AuthorEditorial Team
Published
March 30, 2026/10:21 PM
Section
Property
New Renderings Show Proposed Trump Presidential Library Skyscraper Near Miami Freedom Tower Amid Ongoing Land Dispute
Source: Wikimedia Commons / Author: Inge1044

Images introduce a high-rise museum concept as courts and state agencies weigh the underlying land transfer

Newly released digital renderings show a proposed skyscraper in downtown Miami intended to house President Donald Trump’s future presidential library and museum, adding visual detail to a plan that has already triggered legal and political scrutiny in Florida.

The concept images were published in a video posted to social media by Trump. The renderings depict a tall tower marked with large “Trump” lettering and include interior scenes showing a lobby with an aircraft display, a gold escalator, a ballroom, a replica Oval Office and rooftop garden areas.

The project has been discussed publicly since 2025, when Florida officials moved to set aside a waterfront parcel in the city’s urban core as the intended site. The land, used as an employee parking lot associated with Miami Dade College, sits along Biscayne Boulevard near Bayfront Park and across from the arena used by the Miami Heat. The parcel is adjacent to the Freedom Tower, a landmark long associated with Cuban migration history in South Florida.

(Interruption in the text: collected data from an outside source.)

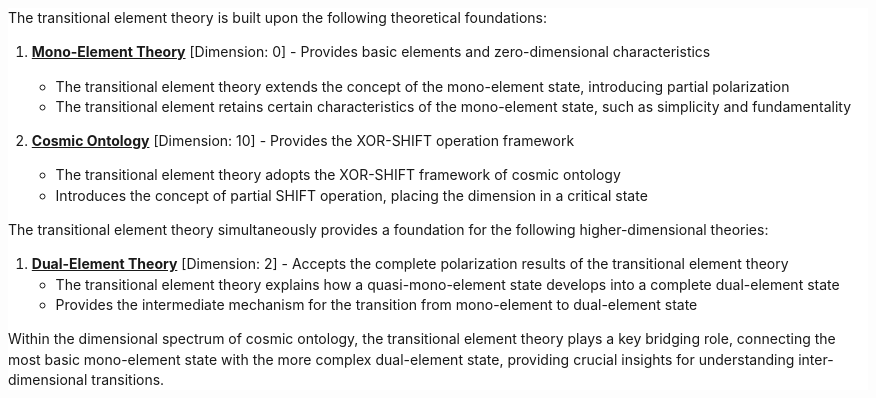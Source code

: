 The transitional element theory is built upon the following theoretical foundations:

1. **[Mono-Element Theory](formal_theory_mono_element_en.md)** [Dimension: 0] - Provides basic elements and zero-dimensional characteristics
   - The transitional element theory extends the concept of the mono-element state, introducing partial polarization
   - The transitional element retains certain characteristics of the mono-element state, such as simplicity and fundamentality

2. **[Cosmic Ontology](formal_theory_cosmic_ontology_en.md)** [Dimension: 10] - Provides the XOR-SHIFT operation framework
   - The transitional element theory adopts the XOR-SHIFT framework of cosmic ontology
   - Introduces the concept of partial SHIFT operation, placing the dimension in a critical state

The transitional element theory simultaneously provides a foundation for the following higher-dimensional theories:

1. **[Dual-Element Theory](formal_theory_dual_element_en.md)** [Dimension: 2] - Accepts the complete polarization results of the transitional element theory
   - The transitional element theory explains how a quasi-mono-element state develops into a complete dual-element state
   - Provides the intermediate mechanism for the transition from mono-element to dual-element state

Within the dimensional spectrum of cosmic ontology, the transitional element theory plays a key bridging role, connecting the most basic mono-element state with the more complex dual-element state, providing crucial insights for understanding inter-dimensional transitions.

What has been approved so far

In 2025, Florida’s executive branch and Cabinet approved steps to transfer the roughly three-acre site from the state-run college structure to the state, with the intention of ultimately conveying it to an entity established to develop the presidential library. Florida officials framed the action as a public-benefit transfer tied to economic development.

Legal challenge and current status

The land transfer has been contested in Miami-Dade County court by Marvin Dunn, a Miami activist and retired Florida International University professor who has written about Black history in South Florida. The lawsuit argues the Miami Dade College Board of Trustees failed to provide adequate public notice for the meeting at which it first voted to relinquish the property, raising questions under Florida’s Government-in-the-Sunshine requirements.

A circuit judge temporarily blocked the transfer in late 2025. The college later held a second vote at a publicly noticed meeting, and the injunction was lifted after the court found the redo process addressed notice requirements. Even so, the broader dispute is not fully resolved: a trial has been scheduled for August 2026, a timeline that could continue to delay the project’s path from concept imagery to construction.

Key facts at a glance

  • Proposed location: Downtown Miami, on a parcel tied to Miami Dade College near the Freedom Tower.
  • Design materials released: Digital renderings published in a social-media video by Trump.
  • Main legal issue: Whether public-notice standards were met in the initial land-transfer vote.
  • Next major date: Trial set for August 2026.

The release of detailed renderings clarifies the scale and styling of the proposed facility, but the project’s timeline remains closely tied to court proceedings and state and local approval processes.